Ahora que se está poniendo de moda usar a todas horas el término «absolutamente» me voy a apuntar al carro al expresar algunas opiniones sobre este tema «absolutamente» tabú. Y para que la cosa quede clara desde un primer momento, dos premisas. La primera es que profeso la religión católica por convencimiento en estos momentos aunque en mi infancia y adolescencia lo fue por obligación, no solo paterna sino también colegial, pues misas o rosarios eran de un obligado cumplimiento con pase de lista y castigo en caso de detectarse ausencia. La segunda es que este es un tema que no conviene ni tocar, pues las discusiones o conversaciones sobre el mismo acaban, sí o sí, como el «rosario de la Aurora» y eso sin ánimo de malmeter.
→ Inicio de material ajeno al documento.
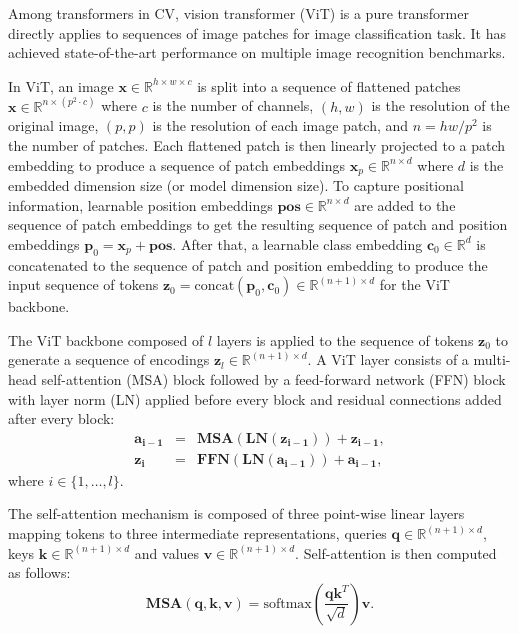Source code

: \documentclass[anon,12pt]{colt2024} %
\begin{document}
Among transformers in CV, vision transformer (ViT) is a pure transformer directly applies to sequences of image patches for image classification task.
It has achieved state-of-the-art performance on multiple image recognition benchmarks.

In ViT, an image $\mathbf{x} \in \mathbb{R} ^ {h \times w \times c}$ is split into a sequence of flattened patches $\mathbf{x} \in \mathbb{R} ^ {n \times (p^2 \cdot c)}$ where $c$ is the number of channels, $(h,w)$ is the resolution of the original image, $(p,p)$ is the resolution of each image patch, and $n=hw/p^2$ is the number of patches.
Each flattened patch is then linearly projected to a patch embedding to produce a sequence of patch embeddings $\mathbf{x}_p \in \mathbb{R} ^ {n \times d}$ where $d$ is the embedded dimension size (or model dimension size).
To capture positional information, learnable position embeddings $\mathbf{pos} \in \mathbb{R} ^ {n \times d}$ are added to the sequence of patch embeddings to get the resulting sequence of patch and position embeddings $\mathbf{p}_0 = \mathbf{x}_p + \mathbf{pos}$.
After that, a learnable class embedding $\mathbf{c}_0 \in \mathbb{R}^d$ is concatenated to the sequence of patch and position embedding to produce the input sequence of tokens $\mathbf{z}_0 = \mathrm{concat}(\mathbf{p}_0,  \mathbf{c}_0) \in \mathbb{R} ^ {(n+1) \times d}$ for the ViT backbone.

The ViT backbone composed of $l$ layers is applied to the sequence of tokens $\mathbf{z}_0$ to generate a sequence of encodings $\mathbf{z}_l \in \mathbb{R} ^ {(n+1) \times d}$.
A ViT layer consists of a multi-head self-attention (MSA) block followed by a feed-forward network (FFN) block with layer norm (LN) applied before every block and residual connections added after every block:
\begin{eqnarray}
  \mathbf{a_{i-1}} &=& \mathbf{MSA}(\mathbf{LN}(\mathbf{z_{i-1}})) + \mathbf{z_{i-1}} , \\
  \mathbf{z_{i}} &=& \mathbf{FFN}(\mathbf{LN}(\mathbf{a_{i-1}})) + \mathbf{a_{i-1}},
\end{eqnarray}
where $i \in \{1,\ldots,l\}$.

The self-attention mechanism is composed of three point-wise linear layers mapping tokens to three intermediate representations, queries $\mathbf{q} \in \mathbb{R}^{(n+1) \times d}$, keys $\mathbf{k} \in \mathbb{R}^{(n+1) \times d}$ and values $\mathbf{v} \in \mathbb{R}^{(n+1) \times d}$.
Self-attention is then computed as follows:
\begin{equation}
   \mathbf{MSA}(\mathbf{q}, \mathbf{k}, \mathbf{v}) = \mathrm{softmax} \left( \frac{\mathbf{q}\mathbf{k}^T}{\sqrt{d}} \right)  \mathbf{v}.
\end{equation}
\end{document}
Un par de hechos ocurridos esta semana me impelen a meterme en este charco, del que sé que no voy a salir indemne, pero…quién dijo miedo. El primero ha sido la lectura de un buen libro recién publicado, «El médico hereje», de Jose Luis Corral, que trata sobre la vida y desventuras de Miguel Servet, que acabó sus días en la hoguera en 1553 no tanto por sus ideas reformistas sino porque estas no coincidieran con las de otros, pues no en vano todos nos creemos en posesión de la verdad y, lo que es peor, tratamos de imponersela a los demás recurriendo incluso al uso de la fuerza. Una frase rescatada de este libro dice que «Cuatro siglos y medio después de la muerte de Servet, algunos europeos no habían aprendido nada del extraordinario mensaje del médico aragonés. Y creo que seguimos sumidos, al menos en ese sentido, en una peligrosa ignorancia» (la negrita es mía). El segundo hecho ha sido una magistral clase de la asignatura «Historia de los Derechos Humanos» impartida por el profesor Javier Dorado Porras, de la Universidad Carlos III de Madrid, al que doy desde aquí las gracias por aportarme información que o bien me era desconocida o bien no había reflexionado nunca sobre ella con detenimiento.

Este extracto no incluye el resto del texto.